Rickon had refused to come down. He was up in his chamber,
redeyed and defiant. “No!” he’d screamed when
Bran had asked if he didn’t want to say farewell to Robb.
“NO farewell!”
“I told him,” Bran said. “He says no one ever
comes back.”
“He can’t be a baby forever. He’s a Stark, and
near four.” Robb sighed. “Well, Mother will be home
soon. And I’ll bring back Father, I promise.”

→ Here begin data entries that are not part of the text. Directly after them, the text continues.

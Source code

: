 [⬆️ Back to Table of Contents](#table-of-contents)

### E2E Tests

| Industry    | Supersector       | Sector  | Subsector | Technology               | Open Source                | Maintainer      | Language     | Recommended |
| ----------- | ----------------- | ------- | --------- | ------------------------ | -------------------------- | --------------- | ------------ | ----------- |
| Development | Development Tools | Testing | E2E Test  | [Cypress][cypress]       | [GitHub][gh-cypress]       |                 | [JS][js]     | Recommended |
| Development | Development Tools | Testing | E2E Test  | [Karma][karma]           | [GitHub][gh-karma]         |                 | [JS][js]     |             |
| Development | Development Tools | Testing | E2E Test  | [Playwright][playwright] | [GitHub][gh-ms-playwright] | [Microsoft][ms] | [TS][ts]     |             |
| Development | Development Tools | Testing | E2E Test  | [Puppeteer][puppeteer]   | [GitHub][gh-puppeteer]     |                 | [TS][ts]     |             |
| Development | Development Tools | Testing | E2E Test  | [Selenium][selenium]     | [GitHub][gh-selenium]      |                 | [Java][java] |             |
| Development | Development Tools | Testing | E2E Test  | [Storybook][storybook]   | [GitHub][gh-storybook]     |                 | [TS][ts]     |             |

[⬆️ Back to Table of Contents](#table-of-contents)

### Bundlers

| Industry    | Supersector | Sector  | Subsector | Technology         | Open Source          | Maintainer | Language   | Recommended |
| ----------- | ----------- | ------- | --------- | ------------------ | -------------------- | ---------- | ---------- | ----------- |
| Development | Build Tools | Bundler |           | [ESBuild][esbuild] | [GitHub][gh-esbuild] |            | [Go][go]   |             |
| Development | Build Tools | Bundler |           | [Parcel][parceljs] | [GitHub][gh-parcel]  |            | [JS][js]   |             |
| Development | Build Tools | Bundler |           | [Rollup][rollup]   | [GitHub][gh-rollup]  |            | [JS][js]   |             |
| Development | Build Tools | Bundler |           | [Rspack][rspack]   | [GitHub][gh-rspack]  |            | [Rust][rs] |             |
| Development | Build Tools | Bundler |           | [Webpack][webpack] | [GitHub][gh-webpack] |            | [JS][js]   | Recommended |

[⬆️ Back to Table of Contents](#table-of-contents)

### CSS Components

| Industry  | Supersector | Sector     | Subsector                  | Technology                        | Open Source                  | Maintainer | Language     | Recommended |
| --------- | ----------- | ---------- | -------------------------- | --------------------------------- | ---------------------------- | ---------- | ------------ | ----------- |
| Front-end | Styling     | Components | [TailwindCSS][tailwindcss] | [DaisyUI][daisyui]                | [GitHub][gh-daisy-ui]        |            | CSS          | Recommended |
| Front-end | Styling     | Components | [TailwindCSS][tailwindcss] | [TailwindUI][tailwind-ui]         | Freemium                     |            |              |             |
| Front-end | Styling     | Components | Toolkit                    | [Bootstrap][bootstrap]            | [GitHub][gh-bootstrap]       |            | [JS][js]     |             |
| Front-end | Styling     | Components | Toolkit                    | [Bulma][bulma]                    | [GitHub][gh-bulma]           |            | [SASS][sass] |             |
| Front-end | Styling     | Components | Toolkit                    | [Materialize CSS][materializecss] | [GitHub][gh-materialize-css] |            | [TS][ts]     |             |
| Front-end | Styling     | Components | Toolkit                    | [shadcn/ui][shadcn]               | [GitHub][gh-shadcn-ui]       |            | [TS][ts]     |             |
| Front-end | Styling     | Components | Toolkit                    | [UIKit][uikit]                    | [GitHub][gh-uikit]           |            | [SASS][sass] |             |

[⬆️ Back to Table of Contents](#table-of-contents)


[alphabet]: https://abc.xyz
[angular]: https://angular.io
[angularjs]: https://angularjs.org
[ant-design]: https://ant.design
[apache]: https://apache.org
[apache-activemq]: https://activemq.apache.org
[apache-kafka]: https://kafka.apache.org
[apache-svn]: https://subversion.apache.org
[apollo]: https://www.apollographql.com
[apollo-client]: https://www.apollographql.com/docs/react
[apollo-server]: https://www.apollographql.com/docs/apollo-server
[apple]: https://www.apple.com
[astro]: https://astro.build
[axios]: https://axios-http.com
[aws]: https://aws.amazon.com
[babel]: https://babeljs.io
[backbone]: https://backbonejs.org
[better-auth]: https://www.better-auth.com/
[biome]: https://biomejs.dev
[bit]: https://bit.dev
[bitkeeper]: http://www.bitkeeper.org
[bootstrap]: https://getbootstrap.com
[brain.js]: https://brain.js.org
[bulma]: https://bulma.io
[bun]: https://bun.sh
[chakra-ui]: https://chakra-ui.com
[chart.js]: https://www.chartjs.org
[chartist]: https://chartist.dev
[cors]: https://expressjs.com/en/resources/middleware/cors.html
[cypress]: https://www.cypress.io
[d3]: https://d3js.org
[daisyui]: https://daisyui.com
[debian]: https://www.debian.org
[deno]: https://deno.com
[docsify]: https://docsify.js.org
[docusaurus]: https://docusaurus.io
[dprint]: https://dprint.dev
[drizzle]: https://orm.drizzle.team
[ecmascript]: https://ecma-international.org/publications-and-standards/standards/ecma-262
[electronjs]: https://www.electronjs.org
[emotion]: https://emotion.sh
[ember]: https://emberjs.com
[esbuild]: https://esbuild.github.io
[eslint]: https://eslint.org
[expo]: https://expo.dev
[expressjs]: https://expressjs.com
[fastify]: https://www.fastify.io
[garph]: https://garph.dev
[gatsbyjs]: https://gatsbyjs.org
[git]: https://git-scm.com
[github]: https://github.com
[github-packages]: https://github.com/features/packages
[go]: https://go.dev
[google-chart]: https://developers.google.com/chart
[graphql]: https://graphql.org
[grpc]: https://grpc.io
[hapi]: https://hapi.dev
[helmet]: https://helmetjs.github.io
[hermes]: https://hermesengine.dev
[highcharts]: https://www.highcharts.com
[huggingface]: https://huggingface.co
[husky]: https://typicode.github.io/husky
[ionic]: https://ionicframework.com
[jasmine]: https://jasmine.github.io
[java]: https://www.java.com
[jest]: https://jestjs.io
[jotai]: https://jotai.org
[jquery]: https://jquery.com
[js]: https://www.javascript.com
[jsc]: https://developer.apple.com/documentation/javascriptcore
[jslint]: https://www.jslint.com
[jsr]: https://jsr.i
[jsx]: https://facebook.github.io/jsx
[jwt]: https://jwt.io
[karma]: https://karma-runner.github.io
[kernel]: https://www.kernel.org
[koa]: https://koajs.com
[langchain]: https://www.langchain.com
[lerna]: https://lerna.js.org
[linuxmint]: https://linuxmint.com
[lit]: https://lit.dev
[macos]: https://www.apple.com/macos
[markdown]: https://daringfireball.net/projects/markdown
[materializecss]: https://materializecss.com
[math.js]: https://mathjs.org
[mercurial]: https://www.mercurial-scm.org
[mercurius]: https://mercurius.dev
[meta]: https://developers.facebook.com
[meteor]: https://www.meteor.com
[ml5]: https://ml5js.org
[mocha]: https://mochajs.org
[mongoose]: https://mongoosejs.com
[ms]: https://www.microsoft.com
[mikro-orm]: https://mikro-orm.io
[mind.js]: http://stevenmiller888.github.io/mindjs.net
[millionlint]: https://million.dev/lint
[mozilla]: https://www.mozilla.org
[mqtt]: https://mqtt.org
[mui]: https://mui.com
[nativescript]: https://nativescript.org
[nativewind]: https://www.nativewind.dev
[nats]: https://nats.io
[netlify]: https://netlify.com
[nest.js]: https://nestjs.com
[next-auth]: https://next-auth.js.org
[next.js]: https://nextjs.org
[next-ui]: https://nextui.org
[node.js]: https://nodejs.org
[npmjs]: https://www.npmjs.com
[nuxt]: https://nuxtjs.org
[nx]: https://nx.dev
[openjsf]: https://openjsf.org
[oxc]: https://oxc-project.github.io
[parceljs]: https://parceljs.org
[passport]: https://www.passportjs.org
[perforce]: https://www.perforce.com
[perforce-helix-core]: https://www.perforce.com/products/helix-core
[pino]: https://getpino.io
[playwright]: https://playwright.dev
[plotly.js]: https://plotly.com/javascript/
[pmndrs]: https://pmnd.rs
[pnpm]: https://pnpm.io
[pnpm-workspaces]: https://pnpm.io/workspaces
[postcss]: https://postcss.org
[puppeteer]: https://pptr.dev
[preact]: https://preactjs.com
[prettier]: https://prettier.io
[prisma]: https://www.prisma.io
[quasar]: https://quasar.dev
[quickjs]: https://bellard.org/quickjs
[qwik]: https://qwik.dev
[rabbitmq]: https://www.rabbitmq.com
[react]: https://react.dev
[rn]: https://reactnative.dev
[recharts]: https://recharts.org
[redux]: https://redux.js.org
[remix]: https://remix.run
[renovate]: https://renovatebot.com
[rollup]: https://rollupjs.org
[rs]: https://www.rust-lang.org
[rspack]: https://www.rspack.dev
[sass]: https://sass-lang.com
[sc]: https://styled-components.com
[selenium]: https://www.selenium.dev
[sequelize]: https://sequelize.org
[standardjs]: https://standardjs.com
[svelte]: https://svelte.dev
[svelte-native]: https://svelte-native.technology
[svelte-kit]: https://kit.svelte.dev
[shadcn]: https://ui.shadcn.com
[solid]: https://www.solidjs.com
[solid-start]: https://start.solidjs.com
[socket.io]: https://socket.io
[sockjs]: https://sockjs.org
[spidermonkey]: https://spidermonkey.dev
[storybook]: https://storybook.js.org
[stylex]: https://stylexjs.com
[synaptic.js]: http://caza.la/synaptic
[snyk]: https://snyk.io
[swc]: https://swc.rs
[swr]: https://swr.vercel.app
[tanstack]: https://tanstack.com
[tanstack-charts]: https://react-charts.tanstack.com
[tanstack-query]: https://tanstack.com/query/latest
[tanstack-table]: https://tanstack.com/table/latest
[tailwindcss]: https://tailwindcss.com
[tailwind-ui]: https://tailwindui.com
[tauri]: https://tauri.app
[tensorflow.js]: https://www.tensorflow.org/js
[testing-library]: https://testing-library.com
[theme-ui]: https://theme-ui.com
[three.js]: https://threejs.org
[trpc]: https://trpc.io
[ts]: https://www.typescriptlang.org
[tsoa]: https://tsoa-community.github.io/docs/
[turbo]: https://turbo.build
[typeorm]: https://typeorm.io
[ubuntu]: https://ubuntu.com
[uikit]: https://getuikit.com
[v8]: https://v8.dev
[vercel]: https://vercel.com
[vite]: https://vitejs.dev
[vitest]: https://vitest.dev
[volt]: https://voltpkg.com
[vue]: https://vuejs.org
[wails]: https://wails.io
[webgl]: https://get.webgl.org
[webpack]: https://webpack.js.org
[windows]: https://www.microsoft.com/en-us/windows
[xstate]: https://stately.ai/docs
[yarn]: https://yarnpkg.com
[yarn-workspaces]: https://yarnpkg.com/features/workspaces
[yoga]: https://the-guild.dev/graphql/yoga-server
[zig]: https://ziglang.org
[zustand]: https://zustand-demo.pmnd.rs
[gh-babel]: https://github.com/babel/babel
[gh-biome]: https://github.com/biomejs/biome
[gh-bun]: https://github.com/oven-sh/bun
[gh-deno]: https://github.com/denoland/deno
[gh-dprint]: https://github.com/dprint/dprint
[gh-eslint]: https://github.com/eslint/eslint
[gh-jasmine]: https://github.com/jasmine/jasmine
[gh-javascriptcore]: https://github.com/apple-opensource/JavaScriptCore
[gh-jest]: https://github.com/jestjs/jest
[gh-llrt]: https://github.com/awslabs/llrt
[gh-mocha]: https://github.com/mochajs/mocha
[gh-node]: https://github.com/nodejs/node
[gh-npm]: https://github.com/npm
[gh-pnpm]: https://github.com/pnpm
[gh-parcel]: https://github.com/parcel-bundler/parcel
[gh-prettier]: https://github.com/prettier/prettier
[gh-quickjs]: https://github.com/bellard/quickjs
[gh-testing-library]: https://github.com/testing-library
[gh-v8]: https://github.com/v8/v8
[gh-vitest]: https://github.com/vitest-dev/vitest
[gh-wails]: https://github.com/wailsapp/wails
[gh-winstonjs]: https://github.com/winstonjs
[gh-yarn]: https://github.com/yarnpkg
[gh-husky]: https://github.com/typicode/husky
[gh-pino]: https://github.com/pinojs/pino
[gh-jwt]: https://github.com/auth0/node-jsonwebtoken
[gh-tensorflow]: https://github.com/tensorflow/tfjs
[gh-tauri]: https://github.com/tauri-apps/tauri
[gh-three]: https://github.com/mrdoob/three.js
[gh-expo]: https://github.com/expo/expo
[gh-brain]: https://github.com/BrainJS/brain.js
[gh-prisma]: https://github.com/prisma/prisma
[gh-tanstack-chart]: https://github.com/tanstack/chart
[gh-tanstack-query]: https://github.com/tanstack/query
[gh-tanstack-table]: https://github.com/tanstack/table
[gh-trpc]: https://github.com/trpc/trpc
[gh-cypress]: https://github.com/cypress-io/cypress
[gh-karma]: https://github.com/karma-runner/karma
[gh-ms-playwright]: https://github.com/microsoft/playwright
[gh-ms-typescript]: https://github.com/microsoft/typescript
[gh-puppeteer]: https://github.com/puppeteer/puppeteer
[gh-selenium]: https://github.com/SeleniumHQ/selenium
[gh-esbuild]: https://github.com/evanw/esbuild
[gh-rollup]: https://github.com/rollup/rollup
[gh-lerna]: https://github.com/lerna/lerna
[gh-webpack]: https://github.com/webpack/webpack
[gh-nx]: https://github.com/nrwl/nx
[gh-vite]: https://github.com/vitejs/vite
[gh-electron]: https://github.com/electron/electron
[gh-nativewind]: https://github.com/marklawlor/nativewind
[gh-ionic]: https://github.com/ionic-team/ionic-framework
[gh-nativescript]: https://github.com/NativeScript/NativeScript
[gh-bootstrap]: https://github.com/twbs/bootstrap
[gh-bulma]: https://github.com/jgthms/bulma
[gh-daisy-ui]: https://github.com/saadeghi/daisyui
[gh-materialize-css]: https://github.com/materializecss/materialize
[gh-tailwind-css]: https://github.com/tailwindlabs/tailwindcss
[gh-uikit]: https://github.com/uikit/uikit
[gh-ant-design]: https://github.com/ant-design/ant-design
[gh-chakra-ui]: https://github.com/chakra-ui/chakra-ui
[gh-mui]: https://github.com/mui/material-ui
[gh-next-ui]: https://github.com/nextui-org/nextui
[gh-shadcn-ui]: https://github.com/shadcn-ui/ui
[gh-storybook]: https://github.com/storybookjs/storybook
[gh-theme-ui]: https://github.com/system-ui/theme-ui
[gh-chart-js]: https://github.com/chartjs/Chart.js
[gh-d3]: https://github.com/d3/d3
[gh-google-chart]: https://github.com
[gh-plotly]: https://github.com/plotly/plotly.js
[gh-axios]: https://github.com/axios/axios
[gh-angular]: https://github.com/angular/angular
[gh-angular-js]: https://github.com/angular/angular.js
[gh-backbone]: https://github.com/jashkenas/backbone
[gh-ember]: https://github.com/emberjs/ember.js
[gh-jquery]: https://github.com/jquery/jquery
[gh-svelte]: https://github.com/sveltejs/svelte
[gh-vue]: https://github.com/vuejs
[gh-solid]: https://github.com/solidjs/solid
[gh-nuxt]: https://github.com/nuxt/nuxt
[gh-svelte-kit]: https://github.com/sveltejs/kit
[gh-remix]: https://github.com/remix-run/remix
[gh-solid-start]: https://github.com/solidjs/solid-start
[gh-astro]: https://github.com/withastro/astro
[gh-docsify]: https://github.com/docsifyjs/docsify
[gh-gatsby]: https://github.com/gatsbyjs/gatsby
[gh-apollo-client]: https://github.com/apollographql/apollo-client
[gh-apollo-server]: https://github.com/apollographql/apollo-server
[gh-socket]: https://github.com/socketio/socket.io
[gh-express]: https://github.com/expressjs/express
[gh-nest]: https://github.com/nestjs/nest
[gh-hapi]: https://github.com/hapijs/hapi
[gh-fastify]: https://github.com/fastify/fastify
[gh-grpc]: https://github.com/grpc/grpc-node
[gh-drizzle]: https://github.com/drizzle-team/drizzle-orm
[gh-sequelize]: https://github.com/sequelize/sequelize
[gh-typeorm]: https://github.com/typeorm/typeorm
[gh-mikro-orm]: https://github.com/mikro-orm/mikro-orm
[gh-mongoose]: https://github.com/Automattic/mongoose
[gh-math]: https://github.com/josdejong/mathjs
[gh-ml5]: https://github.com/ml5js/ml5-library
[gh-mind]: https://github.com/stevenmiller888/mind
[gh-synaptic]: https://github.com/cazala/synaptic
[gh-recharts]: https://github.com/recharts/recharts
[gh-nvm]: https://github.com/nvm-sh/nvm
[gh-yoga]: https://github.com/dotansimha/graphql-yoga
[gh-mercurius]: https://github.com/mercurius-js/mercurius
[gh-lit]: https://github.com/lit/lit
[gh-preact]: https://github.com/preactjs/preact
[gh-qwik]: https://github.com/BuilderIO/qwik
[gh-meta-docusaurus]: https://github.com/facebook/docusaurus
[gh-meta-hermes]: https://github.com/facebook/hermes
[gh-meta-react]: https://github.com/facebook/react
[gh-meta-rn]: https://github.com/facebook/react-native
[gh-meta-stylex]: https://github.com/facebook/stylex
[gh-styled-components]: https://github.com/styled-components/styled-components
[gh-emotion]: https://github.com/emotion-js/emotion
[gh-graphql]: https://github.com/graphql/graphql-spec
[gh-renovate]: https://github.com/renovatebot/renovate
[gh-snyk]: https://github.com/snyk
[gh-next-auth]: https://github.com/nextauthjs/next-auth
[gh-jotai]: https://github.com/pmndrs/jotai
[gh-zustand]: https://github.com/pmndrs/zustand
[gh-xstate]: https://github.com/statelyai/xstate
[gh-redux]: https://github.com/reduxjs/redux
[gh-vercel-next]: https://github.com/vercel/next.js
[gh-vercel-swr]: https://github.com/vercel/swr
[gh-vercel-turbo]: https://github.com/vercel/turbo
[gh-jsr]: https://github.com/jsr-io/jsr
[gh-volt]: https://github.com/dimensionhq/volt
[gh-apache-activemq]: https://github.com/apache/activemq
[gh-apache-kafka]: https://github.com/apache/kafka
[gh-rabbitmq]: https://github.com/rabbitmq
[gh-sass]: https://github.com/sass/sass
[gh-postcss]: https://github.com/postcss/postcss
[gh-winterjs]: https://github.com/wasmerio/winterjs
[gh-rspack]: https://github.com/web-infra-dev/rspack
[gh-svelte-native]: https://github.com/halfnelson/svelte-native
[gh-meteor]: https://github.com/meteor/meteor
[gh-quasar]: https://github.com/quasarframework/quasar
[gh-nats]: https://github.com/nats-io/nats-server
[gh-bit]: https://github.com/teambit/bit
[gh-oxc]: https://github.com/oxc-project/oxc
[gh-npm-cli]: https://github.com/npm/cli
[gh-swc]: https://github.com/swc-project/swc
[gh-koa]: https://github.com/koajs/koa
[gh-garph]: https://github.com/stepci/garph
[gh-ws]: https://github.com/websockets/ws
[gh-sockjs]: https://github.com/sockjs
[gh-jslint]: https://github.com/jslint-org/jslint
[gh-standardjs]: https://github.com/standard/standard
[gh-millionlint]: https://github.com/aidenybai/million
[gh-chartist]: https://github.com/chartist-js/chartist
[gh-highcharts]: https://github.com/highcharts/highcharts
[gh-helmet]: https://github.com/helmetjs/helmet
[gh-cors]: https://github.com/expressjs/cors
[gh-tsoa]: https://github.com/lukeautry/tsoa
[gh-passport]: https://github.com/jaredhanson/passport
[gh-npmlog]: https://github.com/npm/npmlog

He wheeled his courser around and trotted away. Grey Wind
followed, loping beside the warhorse, lean and swift. Hallis Mollen
went before them through the gate, carrying the rippling white
banner of House Stark atop a high standard of grey ash. Theon
Greyjoy and the Greatjon fell in on either side of Robb, and their
knights formed up in a double column behind them, steel-tipped
lances glinting in the sun.
Uncomfortably, he remembered Osha’s words. He’s
marching the wrong way, he thought. For an instant he wanted to
gallop after him and shout a warning, but when Robb vanished
beneath the portcullis, the moment was gone.
Beyond the castle walls, a roar of sound went up. The foot
soldiers and townsfolk were cheering Robb as he rode past, Bran
knew; cheering for Lord Stark, for the Lord of Winterfell on his
great stallion, with his cloak streaming and Grey Wind racing
beside him. They would never cheer for him that way, he realized
with a dull ache. He might be the lord in Winterfell while his
brother and father were gone, but he was still Bran the Broken. He
could not even get off his own horse, except to fall.
When the distant cheers had faded to silence and the yard was
empty at last, Winterfell seemed deserted and dead. Bran looked
around at the faces of those who remained, women and children and
old men . . . and Hodor. The huge stableboy had a lost and
frightened look to his face. “Hodor?” he said
sadly.
“Hodor,” Bran agreed, wondering what it meant.